What the task asks ▸
Retype the data below in full, keeping every character as it is.
───── Data shown ─────
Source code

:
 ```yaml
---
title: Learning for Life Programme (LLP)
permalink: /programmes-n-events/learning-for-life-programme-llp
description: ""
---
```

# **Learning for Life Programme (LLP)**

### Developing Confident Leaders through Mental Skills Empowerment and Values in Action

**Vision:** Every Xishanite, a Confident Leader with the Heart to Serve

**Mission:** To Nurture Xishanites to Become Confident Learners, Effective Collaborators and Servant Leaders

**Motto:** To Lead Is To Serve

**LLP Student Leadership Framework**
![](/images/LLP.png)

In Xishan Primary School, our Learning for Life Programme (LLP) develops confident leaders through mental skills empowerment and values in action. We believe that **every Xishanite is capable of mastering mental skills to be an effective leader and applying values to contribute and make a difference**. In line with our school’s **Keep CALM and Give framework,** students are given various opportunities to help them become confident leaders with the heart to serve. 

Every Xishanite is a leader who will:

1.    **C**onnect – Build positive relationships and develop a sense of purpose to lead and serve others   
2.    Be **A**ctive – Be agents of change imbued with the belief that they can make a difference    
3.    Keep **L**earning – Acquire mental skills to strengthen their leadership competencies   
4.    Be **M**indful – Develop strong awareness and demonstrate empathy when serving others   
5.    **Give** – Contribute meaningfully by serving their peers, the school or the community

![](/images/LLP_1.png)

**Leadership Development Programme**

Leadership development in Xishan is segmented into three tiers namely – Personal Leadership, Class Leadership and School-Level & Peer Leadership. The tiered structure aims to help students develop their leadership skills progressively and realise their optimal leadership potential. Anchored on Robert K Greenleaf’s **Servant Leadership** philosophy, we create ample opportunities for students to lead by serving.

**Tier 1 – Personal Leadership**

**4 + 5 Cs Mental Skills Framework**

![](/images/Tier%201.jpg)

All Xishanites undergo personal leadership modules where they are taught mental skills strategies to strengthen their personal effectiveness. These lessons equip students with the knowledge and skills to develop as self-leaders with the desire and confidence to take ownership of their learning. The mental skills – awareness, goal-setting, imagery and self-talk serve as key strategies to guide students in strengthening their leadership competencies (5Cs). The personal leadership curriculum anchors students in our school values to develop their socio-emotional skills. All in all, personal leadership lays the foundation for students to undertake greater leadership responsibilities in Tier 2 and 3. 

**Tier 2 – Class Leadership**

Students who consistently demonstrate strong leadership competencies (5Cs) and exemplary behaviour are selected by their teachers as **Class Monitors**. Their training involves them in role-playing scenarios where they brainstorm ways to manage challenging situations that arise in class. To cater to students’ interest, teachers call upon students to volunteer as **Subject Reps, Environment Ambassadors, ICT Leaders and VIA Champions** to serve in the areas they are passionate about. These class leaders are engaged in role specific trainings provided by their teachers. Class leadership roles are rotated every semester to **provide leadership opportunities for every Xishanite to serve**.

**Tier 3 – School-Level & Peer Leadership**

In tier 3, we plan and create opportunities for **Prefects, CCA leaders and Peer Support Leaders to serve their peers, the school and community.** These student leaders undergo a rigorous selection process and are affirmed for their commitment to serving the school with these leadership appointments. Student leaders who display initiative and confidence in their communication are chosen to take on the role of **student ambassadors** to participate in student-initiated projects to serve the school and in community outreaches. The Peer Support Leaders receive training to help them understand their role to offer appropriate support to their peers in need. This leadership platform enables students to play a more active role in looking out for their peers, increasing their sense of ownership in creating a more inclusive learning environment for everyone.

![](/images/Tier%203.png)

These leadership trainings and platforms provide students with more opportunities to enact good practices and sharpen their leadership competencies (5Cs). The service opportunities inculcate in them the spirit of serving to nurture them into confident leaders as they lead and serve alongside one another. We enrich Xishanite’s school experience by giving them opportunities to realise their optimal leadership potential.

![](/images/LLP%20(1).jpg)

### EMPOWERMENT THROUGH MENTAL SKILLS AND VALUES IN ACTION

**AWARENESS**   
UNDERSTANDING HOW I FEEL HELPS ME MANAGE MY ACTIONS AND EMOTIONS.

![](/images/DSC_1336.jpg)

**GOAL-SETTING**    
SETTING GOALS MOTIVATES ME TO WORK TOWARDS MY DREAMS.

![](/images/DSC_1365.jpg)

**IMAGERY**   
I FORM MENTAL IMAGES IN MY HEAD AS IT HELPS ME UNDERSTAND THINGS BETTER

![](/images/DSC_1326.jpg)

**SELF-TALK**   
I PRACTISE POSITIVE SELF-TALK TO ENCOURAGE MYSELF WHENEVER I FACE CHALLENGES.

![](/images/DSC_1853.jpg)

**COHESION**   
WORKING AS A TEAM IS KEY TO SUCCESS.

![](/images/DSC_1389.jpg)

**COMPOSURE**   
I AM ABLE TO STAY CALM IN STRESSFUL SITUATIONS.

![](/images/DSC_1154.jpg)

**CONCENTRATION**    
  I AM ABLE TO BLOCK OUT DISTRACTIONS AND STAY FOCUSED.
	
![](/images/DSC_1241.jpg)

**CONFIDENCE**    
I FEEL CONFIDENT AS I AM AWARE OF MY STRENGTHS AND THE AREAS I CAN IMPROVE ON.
─────
Output of the task ▸
Source code

:
 ```yaml
---
title: Learning for Life Programme (LLP)
permalink: /programmes-n-events/learning-for-life-programme-llp
description: ""
---
```

# **Learning for Life Programme (LLP)**

### Developing Confident Leaders through Mental Skills Empowerment and Values in Action

**Vision:** Every Xishanite, a Confident Leader with the Heart to Serve

**Mission:** To Nurture Xishanites to Become Confident Learners, Effective Collaborators and Servant Leaders

**Motto:** To Lead Is To Serve

**LLP Student Leadership Framework**
![](/images/LLP.png)

In Xishan Primary School, our Learning for Life Programme (LLP) develops confident leaders through mental skills empowerment and values in action. We believe that **every Xishanite is capable of mastering mental skills to be an effective leader and applying values to contribute and make a difference**. In line with our school’s **Keep CALM and Give framework,** students are given various opportunities to help them become confident leaders with the heart to serve. 

Every Xishanite is a leader who will:

1.    **C**onnect – Build positive relationships and develop a sense of purpose to lead and serve others   
2.    Be **A**ctive – Be agents of change imbued with the belief that they can make a difference    
3.    Keep **L**earning – Acquire mental skills to strengthen their leadership competencies   
4.    Be **M**indful – Develop strong awareness and demonstrate empathy when serving others   
5.    **Give** – Contribute meaningfully by serving their peers, the school or the community

![](/images/LLP_1.png)

**Leadership Development Programme**

Leadership development in Xishan is segmented into three tiers namely – Personal Leadership, Class Leadership and School-Level & Peer Leadership. The tiered structure aims to help students develop their leadership skills progressively and realise their optimal leadership potential. Anchored on Robert K Greenleaf’s **Servant Leadership** philosophy, we create ample opportunities for students to lead by serving.

**Tier 1 – Personal Leadership**

**4 + 5 Cs Mental Skills Framework**

![](/images/Tier%201.jpg)

All Xishanites undergo personal leadership modules where they are taught mental skills strategies to strengthen their personal effectiveness. These lessons equip students with the knowledge and skills to develop as self-leaders with the desire and confidence to take ownership of their learning. The mental skills – awareness, goal-setting, imagery and self-talk serve as key strategies to guide students in strengthening their leadership competencies (5Cs). The personal leadership curriculum anchors students in our school values to develop their socio-emotional skills. All in all, personal leadership lays the foundation for students to undertake greater leadership responsibilities in Tier 2 and 3. 

**Tier 2 – Class Leadership**

Students who consistently demonstrate strong leadership competencies (5Cs) and exemplary behaviour are selected by their teachers as **Class Monitors**. Their training involves them in role-playing scenarios where they brainstorm ways to manage challenging situations that arise in class. To cater to students’ interest, teachers call upon students to volunteer as **Subject Reps, Environment Ambassadors, ICT Leaders and VIA Champions** to serve in the areas they are passionate about. These class leaders are engaged in role specific trainings provided by their teachers. Class leadership roles are rotated every semester to **provide leadership opportunities for every Xishanite to serve**.

**Tier 3 – School-Level & Peer Leadership**

In tier 3, we plan and create opportunities for **Prefects, CCA leaders and Peer Support Leaders to serve their peers, the school and community.** These student leaders undergo a rigorous selection process and are affirmed for their commitment to serving the school with these leadership appointments. Student leaders who display initiative and confidence in their communication are chosen to take on the role of **student ambassadors** to participate in student-initiated projects to serve the school and in community outreaches. The Peer Support Leaders receive training to help them understand their role to offer appropriate support to their peers in need. This leadership platform enables students to play a more active role in looking out for their peers, increasing their sense of ownership in creating a more inclusive learning environment for everyone.

![](/images/Tier%203.png)

These leadership trainings and platforms provide students with more opportunities to enact good practices and sharpen their leadership competencies (5Cs). The service opportunities inculcate in them the spirit of serving to nurture them into confident leaders as they lead and serve alongside one another. We enrich Xishanite’s school experience by giving them opportunities to realise their optimal leadership potential.

![](/images/LLP%20(1).jpg)

### EMPOWERMENT THROUGH MENTAL SKILLS AND VALUES IN ACTION

**AWARENESS**   
UNDERSTANDING HOW I FEEL HELPS ME MANAGE MY ACTIONS AND EMOTIONS.

![](/images/DSC_1336.jpg)

**GOAL-SETTING**    
SETTING GOALS MOTIVATES ME TO WORK TOWARDS MY DREAMS.

![](/images/DSC_1365.jpg)

**IMAGERY**   
I FORM MENTAL IMAGES IN MY HEAD AS IT HELPS ME UNDERSTAND THINGS BETTER

![](/images/DSC_1326.jpg)

**SELF-TALK**   
I PRACTISE POSITIVE SELF-TALK TO ENCOURAGE MYSELF WHENEVER I FACE CHALLENGES.

![](/images/DSC_1853.jpg)

**COHESION**   
WORKING AS A TEAM IS KEY TO SUCCESS.

![](/images/DSC_1389.jpg)

**COMPOSURE**   
I AM ABLE TO STAY CALM IN STRESSFUL SITUATIONS.

![](/images/DSC_1154.jpg)

**CONCENTRATION**    
  I AM ABLE TO BLOCK OUT DISTRACTIONS AND STAY FOCUSED.
	
![](/images/DSC_1241.jpg)

**CONFIDENCE**    
I FEEL CONFIDENT AS I AM AWARE OF MY STRENGTHS AND THE AREAS I CAN IMPROVE ON.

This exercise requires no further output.